GIVEN RECORDS →
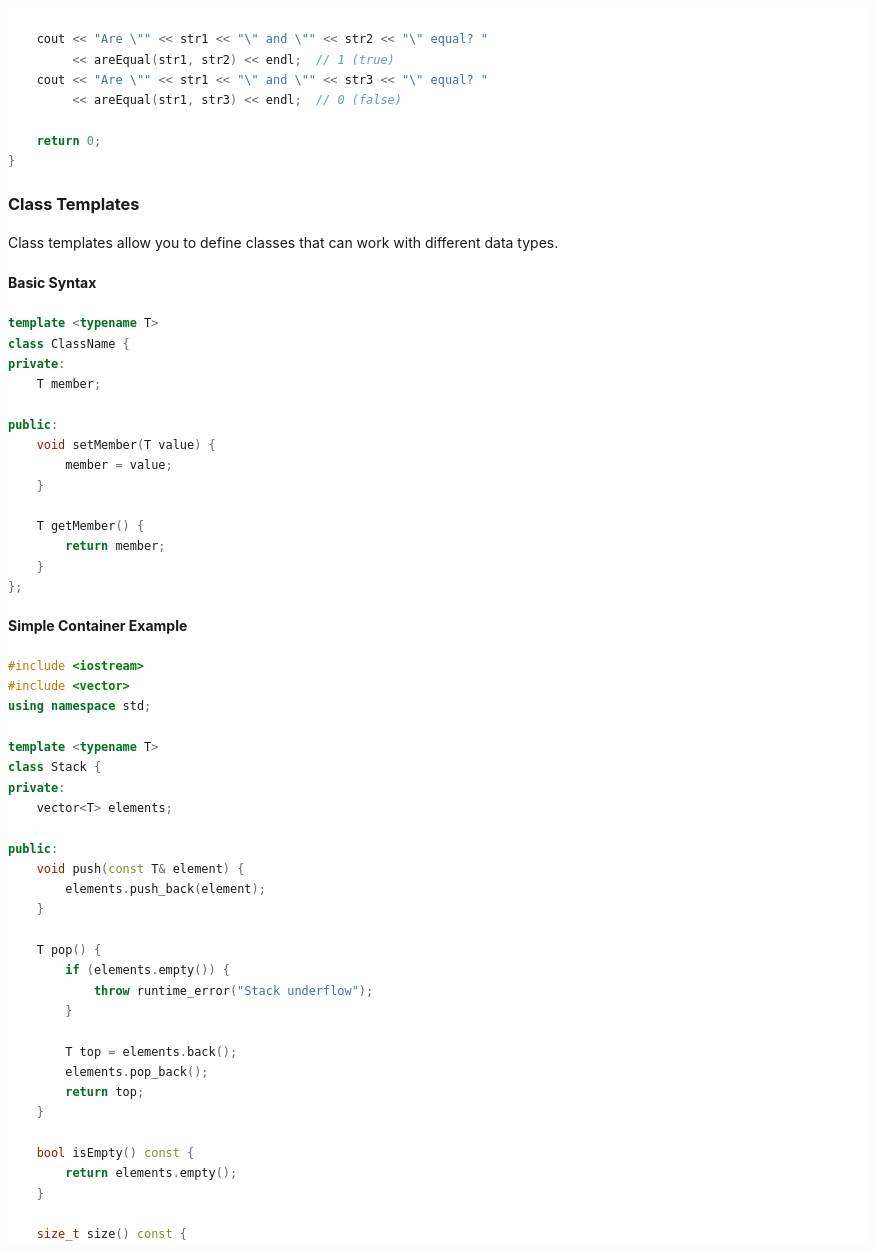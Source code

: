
 ```cpp
    
    cout << "Are \"" << str1 << "\" and \"" << str2 << "\" equal? " 
         << areEqual(str1, str2) << endl;  // 1 (true)
    cout << "Are \"" << str1 << "\" and \"" << str3 << "\" equal? " 
         << areEqual(str1, str3) << endl;  // 0 (false)
    
    return 0;
}
```

### Class Templates

Class templates allow you to define classes that can work with different data types.

#### Basic Syntax

```cpp
template <typename T>
class ClassName {
private:
    T member;
    
public:
    void setMember(T value) {
        member = value;
    }
    
    T getMember() {
        return member;
    }
};
```

#### Simple Container Example

```cpp
#include <iostream>
#include <vector>
using namespace std;

template <typename T>
class Stack {
private:
    vector<T> elements;
    
public:
    void push(const T& element) {
        elements.push_back(element);
    }
    
    T pop() {
        if (elements.empty()) {
            throw runtime_error("Stack underflow");
        }
        
        T top = elements.back();
        elements.pop_back();
        return top;
    }
    
    bool isEmpty() const {
        return elements.empty();
    }
    
    size_t size() const {
```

WHAT IS REQUIRED → Repeat the entries exactly, pictures left out.

RESPONSE AREA →
Source code

:
 ```cpp
    
    cout << "Are \"" << str1 << "\" and \"" << str2 << "\" equal? " 
         << areEqual(str1, str2) << endl;  // 1 (true)
    cout << "Are \"" << str1 << "\" and \"" << str3 << "\" equal? " 
         << areEqual(str1, str3) << endl;  // 0 (false)
    
    return 0;
}
```

### Class Templates

Class templates allow you to define classes that can work with different data types.

#### Basic Syntax

```cpp
template <typename T>
class ClassName {
private:
    T member;
    
public:
    void setMember(T value) {
        member = value;
    }
    
    T getMember() {
        return member;
    }
};
```

#### Simple Container Example

```cpp
#include <iostream>
#include <vector>
using namespace std;

template <typename T>
class Stack {
private:
    vector<T> elements;
    
public:
    void push(const T& element) {
        elements.push_back(element);
    }
    
    T pop() {
        if (elements.empty()) {
            throw runtime_error("Stack underflow");
        }
        
        T top = elements.back();
        elements.pop_back();
        return top;
    }
    
    bool isEmpty() const {
        return elements.empty();
    }
    
    size_t size() const {
```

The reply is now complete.